● TASK DETAILS:
Find the lines in the records below that contain "times", and report each of them.

Stored data
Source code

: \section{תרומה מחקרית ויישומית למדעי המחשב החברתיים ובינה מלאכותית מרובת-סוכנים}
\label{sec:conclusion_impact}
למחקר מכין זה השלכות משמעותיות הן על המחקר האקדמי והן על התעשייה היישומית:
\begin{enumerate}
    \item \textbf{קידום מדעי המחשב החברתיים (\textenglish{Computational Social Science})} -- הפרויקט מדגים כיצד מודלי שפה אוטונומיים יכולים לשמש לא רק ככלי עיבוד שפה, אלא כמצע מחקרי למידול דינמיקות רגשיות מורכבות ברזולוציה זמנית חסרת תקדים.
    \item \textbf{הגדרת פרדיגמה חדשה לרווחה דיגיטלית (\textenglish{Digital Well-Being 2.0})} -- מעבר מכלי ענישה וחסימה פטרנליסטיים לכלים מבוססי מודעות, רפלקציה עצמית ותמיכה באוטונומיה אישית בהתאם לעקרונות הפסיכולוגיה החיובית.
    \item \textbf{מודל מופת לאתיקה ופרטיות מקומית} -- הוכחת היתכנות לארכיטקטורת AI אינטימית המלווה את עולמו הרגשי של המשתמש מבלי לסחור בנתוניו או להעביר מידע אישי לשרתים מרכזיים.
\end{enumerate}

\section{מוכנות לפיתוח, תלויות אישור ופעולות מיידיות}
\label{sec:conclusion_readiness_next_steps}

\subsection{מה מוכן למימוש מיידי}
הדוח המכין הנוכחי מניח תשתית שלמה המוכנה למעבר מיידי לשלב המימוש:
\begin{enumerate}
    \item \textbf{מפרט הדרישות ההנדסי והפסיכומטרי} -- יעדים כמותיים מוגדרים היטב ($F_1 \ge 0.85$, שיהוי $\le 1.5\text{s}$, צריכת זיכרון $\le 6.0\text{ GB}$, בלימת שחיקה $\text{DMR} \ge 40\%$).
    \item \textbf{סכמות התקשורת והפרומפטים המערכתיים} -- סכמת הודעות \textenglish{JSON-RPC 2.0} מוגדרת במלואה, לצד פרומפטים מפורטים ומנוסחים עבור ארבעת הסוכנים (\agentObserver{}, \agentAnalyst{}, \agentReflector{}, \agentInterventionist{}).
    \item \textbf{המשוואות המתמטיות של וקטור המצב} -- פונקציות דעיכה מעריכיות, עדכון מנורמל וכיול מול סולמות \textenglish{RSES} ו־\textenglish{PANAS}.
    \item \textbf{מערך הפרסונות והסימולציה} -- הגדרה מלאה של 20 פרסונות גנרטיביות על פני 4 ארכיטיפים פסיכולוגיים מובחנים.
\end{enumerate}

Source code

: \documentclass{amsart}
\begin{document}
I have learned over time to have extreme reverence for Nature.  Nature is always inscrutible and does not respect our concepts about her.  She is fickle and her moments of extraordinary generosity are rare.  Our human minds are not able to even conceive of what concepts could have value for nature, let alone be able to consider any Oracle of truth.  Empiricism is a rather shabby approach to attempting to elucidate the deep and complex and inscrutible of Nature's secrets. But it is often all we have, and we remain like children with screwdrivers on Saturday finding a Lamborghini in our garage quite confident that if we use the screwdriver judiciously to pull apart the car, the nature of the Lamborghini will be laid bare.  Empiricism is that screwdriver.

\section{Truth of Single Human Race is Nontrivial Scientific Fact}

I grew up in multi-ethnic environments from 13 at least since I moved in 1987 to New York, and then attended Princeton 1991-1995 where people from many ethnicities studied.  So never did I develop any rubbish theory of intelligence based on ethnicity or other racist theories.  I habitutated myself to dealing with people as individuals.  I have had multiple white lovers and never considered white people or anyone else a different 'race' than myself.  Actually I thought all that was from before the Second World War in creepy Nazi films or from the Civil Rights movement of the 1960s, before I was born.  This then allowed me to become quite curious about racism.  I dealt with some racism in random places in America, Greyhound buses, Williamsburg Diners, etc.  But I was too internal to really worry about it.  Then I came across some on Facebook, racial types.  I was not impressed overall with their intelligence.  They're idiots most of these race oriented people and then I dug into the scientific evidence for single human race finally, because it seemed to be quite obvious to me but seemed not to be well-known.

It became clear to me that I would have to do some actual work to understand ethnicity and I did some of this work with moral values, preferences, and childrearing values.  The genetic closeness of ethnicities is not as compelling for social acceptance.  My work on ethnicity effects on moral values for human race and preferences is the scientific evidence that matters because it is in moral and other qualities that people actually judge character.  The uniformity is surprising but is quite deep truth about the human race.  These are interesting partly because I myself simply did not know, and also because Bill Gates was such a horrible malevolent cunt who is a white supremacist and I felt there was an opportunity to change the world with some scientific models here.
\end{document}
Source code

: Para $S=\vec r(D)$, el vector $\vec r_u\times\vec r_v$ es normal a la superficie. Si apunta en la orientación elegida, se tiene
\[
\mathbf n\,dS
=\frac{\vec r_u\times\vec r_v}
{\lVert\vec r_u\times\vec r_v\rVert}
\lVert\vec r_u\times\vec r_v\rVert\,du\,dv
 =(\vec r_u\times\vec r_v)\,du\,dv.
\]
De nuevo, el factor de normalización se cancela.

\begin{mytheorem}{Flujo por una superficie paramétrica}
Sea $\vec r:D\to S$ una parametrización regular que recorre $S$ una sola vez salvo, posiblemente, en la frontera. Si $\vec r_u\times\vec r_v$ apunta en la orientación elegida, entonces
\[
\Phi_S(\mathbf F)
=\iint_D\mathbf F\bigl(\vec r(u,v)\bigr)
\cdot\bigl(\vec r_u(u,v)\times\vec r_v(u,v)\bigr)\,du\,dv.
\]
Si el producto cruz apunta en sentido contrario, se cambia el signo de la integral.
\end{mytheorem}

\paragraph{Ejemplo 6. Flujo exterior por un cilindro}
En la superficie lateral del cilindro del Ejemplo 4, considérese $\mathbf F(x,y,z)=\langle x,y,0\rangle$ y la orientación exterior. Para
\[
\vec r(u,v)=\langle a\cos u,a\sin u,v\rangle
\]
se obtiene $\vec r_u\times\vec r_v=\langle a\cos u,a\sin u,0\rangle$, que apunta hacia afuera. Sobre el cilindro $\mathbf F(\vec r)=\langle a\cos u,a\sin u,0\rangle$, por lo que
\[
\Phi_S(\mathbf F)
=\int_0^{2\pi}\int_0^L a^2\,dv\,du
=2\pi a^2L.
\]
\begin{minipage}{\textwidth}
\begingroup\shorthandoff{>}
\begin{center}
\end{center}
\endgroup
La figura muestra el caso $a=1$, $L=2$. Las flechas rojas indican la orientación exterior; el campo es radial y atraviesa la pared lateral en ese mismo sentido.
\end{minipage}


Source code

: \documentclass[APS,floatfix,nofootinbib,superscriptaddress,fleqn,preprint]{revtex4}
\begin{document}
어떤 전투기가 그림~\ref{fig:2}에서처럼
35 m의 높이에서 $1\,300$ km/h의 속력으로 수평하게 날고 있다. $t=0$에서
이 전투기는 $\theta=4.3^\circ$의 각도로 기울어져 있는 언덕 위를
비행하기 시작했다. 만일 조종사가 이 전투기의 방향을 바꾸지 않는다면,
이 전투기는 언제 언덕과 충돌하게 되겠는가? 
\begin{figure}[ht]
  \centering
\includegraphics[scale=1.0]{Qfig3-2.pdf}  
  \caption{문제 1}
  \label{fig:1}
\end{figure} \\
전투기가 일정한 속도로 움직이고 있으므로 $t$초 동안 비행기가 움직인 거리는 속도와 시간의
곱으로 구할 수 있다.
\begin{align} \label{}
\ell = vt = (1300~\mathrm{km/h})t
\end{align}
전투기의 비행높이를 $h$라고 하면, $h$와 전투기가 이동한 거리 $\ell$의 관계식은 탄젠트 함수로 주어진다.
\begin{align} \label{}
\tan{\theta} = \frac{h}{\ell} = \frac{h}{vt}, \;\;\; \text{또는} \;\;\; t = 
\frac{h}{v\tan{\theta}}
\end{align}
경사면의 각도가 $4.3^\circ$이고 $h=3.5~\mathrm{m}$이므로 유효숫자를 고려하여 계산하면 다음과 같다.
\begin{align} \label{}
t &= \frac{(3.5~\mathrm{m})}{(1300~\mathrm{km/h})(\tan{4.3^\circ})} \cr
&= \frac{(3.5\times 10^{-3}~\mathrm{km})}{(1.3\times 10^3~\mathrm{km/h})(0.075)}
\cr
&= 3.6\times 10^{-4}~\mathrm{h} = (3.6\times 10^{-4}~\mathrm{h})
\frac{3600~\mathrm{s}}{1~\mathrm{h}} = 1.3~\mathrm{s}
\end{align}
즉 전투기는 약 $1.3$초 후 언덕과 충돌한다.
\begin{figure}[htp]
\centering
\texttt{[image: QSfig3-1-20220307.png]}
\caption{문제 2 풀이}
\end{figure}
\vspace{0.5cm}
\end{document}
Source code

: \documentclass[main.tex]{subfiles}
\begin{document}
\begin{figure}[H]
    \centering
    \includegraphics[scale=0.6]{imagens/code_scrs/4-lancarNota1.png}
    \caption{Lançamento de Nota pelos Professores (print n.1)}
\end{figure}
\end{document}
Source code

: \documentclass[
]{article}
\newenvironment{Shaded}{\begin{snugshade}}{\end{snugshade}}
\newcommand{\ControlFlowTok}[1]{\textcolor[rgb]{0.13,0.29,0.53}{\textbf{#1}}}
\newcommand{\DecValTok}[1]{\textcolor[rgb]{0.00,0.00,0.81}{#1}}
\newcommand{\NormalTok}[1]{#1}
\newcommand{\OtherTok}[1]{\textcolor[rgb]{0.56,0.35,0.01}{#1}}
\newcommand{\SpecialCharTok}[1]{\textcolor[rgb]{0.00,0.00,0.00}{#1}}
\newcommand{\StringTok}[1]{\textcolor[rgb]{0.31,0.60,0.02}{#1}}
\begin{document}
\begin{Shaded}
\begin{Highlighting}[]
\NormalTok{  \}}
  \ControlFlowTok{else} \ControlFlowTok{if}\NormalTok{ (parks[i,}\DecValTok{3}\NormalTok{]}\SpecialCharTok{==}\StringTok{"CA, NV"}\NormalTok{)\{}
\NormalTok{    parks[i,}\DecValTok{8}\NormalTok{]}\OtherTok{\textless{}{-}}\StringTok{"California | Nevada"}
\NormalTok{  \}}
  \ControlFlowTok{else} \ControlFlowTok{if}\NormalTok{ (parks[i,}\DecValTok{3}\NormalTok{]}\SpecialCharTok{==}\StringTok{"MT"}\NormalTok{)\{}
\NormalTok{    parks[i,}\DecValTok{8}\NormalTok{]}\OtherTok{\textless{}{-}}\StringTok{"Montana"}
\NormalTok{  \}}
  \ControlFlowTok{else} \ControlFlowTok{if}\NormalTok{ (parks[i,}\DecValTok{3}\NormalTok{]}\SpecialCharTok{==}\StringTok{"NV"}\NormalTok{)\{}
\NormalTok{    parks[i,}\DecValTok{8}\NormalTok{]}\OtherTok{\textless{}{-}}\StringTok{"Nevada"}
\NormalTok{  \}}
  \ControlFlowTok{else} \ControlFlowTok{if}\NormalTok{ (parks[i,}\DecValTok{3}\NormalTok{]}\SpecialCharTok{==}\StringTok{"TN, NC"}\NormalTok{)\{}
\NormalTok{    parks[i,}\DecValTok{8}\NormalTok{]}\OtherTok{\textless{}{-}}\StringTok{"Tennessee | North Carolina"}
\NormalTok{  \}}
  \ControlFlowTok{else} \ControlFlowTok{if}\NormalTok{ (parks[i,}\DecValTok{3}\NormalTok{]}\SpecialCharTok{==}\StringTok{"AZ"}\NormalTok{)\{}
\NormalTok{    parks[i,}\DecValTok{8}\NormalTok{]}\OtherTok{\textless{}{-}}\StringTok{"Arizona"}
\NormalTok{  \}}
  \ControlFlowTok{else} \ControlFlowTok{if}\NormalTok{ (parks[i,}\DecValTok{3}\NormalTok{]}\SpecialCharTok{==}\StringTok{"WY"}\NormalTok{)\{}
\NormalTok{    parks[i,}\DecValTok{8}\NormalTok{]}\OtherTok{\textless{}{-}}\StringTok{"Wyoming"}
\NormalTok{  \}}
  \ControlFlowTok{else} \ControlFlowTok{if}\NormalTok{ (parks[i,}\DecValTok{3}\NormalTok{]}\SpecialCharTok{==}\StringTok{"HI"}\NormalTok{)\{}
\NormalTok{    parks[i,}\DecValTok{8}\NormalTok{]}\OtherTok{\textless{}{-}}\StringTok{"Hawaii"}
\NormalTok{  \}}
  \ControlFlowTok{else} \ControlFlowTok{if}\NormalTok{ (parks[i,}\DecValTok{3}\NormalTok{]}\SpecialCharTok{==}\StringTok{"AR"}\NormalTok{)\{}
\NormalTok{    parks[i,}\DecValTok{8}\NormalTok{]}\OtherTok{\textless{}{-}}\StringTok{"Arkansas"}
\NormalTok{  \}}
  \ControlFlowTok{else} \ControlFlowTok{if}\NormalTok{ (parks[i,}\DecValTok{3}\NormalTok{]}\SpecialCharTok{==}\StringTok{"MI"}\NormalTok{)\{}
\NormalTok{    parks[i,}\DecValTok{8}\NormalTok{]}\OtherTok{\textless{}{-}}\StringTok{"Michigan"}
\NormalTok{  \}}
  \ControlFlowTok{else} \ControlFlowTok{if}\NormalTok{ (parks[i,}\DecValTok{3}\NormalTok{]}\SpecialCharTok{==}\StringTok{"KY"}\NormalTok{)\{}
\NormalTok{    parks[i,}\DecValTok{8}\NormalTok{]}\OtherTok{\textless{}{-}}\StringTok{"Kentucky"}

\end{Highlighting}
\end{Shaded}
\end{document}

● OUTPUT OF THE EXERCISE:
: Para $S=\vec r(D)$, el vector $\vec r_u\times\vec r_v$ es normal a la superficie. Si apunta en la orientación elegida, se tiene
=\frac{\vec r_u\times\vec r_v}
{\lVert\vec r_u\times\vec r_v\rVert}
\lVert\vec r_u\times\vec r_v\rVert\,du\,dv
 =(\vec r_u\times\vec r_v)\,du\,dv.
Sea $\vec r:D\to S$ una parametrización regular que recorre $S$ una sola vez salvo, posiblemente, en la frontera. Si $\vec r_u\times\vec r_v$ apunta en la orientación elegida, entonces
\cdot\bigl(\vec r_u(u,v)\times\vec r_v(u,v)\bigr)\,du\,dv.
se obtiene $\vec r_u\times\vec r_v=\langle a\cos u,a\sin u,0\rangle$, que apunta hacia afuera. Sobre el cilindro $\mathbf F(\vec r)=\langle a\cos u,a\sin u,0\rangle$, por lo que
&= \frac{(3.5\times 10^{-3}~\mathrm{km})}{(1.3\times 10^3~\mathrm{km/h})(0.075)}
&= 3.6\times 10^{-4}~\mathrm{h} = (3.6\times 10^{-4}~\mathrm{h})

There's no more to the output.